There has long been an urgent need for accurate, property-level, publicly available environmental risk information in the United States based on open source, peer reviewed science. In a mission to fill that need, First Street Foundation has built a team of leading modelers, researchers, and data scientists to develop the first comprehensive, publicly available risk models in the United States. Beginning with flood and now wildfire, First Street works to correct the asymmetry of information in the market, empowering Americans to protect their most valuable asset–their home while working with industry and government entities to inform them of their risk.
It’s great that they’re not a “for-profit oligopoly” but who funds them and what are their interests? I can’t really tell based on this.. because 990 reading is not in my skill set.
My house for example, was always at risk of wildfire. Because we live in a dry climate and things.. dry out. That’s probably why my insurance company has contracted with a private structure protection outfit. When fires start (mostly due to human ignition) the key variables are 1) wind, 2) fuel (houses, grass grazed or not, trees?) 3) how fast suppression folks get there, 3) if it’s too windy for air suppression resources, 4) how much grazing reduced fuels, 5) wind (did I mention that?). So wind is a big deal.
What about wind and climate change? That appears to be a can of worms, partially because it seems like researchers are interested in questions like “will changes in wind speed affect energy from wind turbines?” And also because.. it doesn’t seem like they know. I did find a paper from 2019..by Jeong and Sushama.. “Projected Changes to Mean and Extreme Surface Wind Speeds for North America Based on Regional Climate Model Simulations.”
The IPCC , however, reported that projected changes to extreme wind speeds based on GCMs are more uncertain than those to mean wind speeds because of relatively fewer studies on extreme wind speeds and the difficulties in simulating these events with GCMs.

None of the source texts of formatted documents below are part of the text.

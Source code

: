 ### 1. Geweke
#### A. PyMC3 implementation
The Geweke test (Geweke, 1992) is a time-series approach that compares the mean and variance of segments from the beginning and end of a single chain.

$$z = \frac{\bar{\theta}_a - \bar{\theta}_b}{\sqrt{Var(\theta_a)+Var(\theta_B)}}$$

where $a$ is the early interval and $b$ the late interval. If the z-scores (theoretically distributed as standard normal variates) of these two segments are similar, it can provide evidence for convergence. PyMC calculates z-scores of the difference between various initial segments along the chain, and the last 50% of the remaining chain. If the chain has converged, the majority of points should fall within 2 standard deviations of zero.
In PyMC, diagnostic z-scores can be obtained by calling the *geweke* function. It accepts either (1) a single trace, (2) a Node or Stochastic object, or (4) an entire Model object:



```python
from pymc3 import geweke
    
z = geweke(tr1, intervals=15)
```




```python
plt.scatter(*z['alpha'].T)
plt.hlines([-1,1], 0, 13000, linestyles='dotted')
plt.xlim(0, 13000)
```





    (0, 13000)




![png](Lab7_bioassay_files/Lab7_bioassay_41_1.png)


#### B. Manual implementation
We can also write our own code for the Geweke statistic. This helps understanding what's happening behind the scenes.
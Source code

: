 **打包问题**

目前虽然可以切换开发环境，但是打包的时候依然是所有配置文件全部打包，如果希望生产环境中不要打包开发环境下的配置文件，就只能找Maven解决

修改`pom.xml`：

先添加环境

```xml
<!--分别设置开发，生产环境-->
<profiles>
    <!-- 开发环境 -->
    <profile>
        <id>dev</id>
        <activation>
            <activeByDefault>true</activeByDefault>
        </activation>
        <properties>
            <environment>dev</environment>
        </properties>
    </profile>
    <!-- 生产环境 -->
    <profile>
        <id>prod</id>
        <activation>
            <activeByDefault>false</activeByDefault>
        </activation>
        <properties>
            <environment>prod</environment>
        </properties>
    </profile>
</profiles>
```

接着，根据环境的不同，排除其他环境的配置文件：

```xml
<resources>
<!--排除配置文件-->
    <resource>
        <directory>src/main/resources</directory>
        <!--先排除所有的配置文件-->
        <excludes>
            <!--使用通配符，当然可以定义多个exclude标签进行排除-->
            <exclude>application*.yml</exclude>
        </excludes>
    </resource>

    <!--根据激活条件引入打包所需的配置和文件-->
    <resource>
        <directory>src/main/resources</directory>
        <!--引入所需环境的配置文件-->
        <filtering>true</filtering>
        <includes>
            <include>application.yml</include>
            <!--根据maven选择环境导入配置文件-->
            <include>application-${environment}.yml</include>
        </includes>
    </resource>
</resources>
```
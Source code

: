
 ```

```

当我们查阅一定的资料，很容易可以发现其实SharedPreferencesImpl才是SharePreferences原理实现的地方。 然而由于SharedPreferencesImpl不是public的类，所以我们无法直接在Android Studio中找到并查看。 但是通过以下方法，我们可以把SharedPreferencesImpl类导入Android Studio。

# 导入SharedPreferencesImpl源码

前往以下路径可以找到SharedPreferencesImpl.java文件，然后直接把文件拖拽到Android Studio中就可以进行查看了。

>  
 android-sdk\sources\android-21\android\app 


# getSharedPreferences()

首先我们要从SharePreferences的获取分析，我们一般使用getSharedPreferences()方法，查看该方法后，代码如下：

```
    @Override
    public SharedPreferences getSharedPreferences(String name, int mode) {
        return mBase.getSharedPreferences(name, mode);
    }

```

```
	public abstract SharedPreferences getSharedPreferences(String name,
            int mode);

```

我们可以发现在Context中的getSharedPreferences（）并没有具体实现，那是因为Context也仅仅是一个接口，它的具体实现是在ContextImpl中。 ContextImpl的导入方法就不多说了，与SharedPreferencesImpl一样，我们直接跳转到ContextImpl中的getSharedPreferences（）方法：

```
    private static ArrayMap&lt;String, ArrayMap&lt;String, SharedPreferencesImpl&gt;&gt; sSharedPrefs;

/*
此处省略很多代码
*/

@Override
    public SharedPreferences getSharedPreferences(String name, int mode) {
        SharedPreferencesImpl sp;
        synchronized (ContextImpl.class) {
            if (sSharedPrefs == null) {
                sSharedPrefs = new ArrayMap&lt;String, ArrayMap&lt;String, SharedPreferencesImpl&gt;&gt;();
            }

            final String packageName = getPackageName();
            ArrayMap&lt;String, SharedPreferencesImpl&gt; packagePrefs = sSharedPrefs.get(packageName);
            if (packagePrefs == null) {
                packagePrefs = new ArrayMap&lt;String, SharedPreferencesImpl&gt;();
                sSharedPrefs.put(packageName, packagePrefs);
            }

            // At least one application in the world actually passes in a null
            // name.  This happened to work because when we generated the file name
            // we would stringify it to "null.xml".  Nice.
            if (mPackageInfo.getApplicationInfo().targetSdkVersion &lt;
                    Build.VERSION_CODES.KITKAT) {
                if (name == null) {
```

And yet, the folks at First Street Foundation tell me..that my house will go from .07 to .22 in 30 years. But they haven’t actually modelled, nor can they, the most critical factors. As they say..
Risk Factor™️ is most powerful when used in conjunction with the FEMA flood maps, WildFire.org, and other available state and local risk resources. Risk Factor should be viewed as complementary to the federally adopted risk maps for a community, which need to be used for building and permitting purposes. Risk Factor™️ allows individuals to easily view risk information at the property level, and provides useful information on potential actions to mitigate risk. More information on each community’s risk maps and mitigation plans, however, can be best obtained by contacting the community’s floodplain manager or local fire department.
The question is does is add any value to federally adopted risk maps? What does the map tell you about your house, and does it make sense?